Almost 37 years later, Kerry developed much the same logic in his speech on 28 December. For him, there is a fundamental reality. If the choice is one state, Israel can either be Jewish or democratic. It cannot be both, and it won’t ever really be at peace if it tries. Moreover, the Palestinians will never fully realise their vast potential in a homeland of their own with a one-state solution. However, the status quo is leading towards one state and a perpetual occupation, yet most of the public either ignores this or has given up hope that anything can be done to change it. As a result of this passive resignation, the problem is getting worse, the risks are becoming greater, and the choices are narrowing, Kerry said.
Kerry underlined the fact that one prominent Israeli minister who heads a pro-settler party in Israel had declared just after the US presidential elections that “the era of the two-state solution is over.” Many other coalition ministers in Israel have publicly rejected a Palestinian state, and they are increasingly getting their way, with plans for hundreds of new units in East Jerusalem recently announced and talk of a major settlement building effort in the West Bank to follow.
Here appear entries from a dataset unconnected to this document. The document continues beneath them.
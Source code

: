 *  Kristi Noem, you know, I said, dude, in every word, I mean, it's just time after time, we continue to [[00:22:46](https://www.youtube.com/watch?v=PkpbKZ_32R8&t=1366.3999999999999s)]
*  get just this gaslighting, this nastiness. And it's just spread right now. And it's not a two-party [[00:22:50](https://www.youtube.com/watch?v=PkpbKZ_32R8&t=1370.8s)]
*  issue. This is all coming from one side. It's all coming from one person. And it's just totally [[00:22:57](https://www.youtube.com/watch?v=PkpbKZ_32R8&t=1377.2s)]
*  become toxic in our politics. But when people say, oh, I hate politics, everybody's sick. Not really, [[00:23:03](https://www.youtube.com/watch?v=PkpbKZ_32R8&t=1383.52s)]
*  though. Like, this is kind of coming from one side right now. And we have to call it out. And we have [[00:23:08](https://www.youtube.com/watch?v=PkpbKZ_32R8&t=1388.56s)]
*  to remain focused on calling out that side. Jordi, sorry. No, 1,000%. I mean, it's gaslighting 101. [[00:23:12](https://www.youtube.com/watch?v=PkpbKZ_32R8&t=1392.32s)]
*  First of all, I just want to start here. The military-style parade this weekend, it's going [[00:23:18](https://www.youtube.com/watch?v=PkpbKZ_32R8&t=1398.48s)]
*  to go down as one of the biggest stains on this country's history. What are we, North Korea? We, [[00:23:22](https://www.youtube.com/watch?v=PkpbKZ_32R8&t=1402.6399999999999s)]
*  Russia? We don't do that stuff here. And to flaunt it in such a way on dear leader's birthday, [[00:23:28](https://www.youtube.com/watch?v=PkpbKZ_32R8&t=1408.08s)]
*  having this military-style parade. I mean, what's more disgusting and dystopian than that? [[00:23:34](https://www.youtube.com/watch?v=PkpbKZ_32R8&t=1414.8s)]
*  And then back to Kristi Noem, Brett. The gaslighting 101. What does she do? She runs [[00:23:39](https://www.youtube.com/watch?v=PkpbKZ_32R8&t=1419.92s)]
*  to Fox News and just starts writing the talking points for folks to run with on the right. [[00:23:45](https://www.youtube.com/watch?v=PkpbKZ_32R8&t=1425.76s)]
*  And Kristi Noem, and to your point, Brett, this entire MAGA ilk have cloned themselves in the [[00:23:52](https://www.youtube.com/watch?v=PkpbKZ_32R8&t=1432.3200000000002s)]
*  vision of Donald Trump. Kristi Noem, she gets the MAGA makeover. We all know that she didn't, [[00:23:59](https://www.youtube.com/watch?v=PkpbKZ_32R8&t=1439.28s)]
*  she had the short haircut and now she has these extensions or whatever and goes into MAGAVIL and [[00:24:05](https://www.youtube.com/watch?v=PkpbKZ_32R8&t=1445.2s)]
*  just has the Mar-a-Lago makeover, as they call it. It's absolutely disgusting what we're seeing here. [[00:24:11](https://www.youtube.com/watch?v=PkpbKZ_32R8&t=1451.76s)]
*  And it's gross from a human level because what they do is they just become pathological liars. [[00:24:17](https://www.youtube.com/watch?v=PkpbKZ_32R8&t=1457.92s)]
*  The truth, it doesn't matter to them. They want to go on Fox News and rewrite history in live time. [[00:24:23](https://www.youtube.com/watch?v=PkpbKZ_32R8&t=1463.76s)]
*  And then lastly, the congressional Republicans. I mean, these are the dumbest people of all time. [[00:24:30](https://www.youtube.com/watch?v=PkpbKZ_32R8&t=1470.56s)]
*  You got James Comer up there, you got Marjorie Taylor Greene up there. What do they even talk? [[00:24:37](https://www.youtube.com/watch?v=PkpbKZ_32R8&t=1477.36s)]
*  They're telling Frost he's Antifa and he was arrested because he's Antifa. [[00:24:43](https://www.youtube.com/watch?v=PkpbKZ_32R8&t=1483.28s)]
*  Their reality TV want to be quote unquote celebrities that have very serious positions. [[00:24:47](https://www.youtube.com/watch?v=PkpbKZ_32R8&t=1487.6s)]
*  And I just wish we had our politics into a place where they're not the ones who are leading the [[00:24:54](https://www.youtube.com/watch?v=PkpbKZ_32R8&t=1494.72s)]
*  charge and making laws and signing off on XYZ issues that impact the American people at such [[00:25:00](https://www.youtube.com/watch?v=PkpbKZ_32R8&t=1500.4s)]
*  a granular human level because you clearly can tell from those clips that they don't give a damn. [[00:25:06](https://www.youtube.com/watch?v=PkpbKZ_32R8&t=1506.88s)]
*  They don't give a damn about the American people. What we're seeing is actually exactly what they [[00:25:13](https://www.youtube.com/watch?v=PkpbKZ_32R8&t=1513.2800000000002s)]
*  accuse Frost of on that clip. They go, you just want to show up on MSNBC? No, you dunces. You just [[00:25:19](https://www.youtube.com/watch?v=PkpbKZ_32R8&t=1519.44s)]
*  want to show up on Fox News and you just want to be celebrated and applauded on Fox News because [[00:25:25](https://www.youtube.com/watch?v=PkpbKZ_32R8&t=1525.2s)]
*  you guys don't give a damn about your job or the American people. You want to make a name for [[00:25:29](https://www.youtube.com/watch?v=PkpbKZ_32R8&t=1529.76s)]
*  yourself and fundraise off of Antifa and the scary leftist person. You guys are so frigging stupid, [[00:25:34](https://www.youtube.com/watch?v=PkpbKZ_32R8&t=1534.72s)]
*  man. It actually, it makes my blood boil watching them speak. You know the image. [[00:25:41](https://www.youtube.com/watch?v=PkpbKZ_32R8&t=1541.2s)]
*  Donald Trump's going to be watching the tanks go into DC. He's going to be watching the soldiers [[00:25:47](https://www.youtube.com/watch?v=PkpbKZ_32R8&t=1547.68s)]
Taking these things into consideration, Kerry asked how Israel can reconcile permanent occupation with its democratic ideals and how the US can continue to defend the occupation while living up to its own democratic ideals.
Nobody has ever provided good answers to those questions because there aren’t any such answers. Ignoring them will lead to an increasing risk of more intense violence between the Palestinians and the Israeli settlers and despair among the Palestinians that could create fertile ground for extremists.
Not only did Kerry present the Obama administration as trying to save Israel despite itself, but he also said that no previous American administration had done as much for Israel’s security as the Obama administration.
Far from admitting the weaknesses of US policy towards the Arab-Israeli conflict, it is obvious that the Obama administration has failed to exercise pressure on its ally in order to restore peace between Israelis and Palestinians. The fact that the colonisation continued during the Obama administration has worsened the situation. In fact, the administration was neither strong enough to stop the colonisation nor able to use its political, economic and military support for Israel to impose a peaceful settlement of the conflict along the lines of the two-state solution.
Looking at the current situation and the declared position of President-elect Trump as well as that of Israeli Prime Minister Benjamin Netanyahu and his coalition government, it seems that the colonisation will continue, which means more Palestinian suffering, possibly leading to an unprecedented explosion. This situation requires concentrated efforts to persuade the new American president that he cannot identify his country’s interests with supporting an ambitious and dangerous Israeli colonisation project in the Occupied Palestinian Territories.
The writer is a former diplomat specialising in Middle Eastern affairs. He has taught at universities in Egypt and abroad and has published widely in Europe and the Arab world.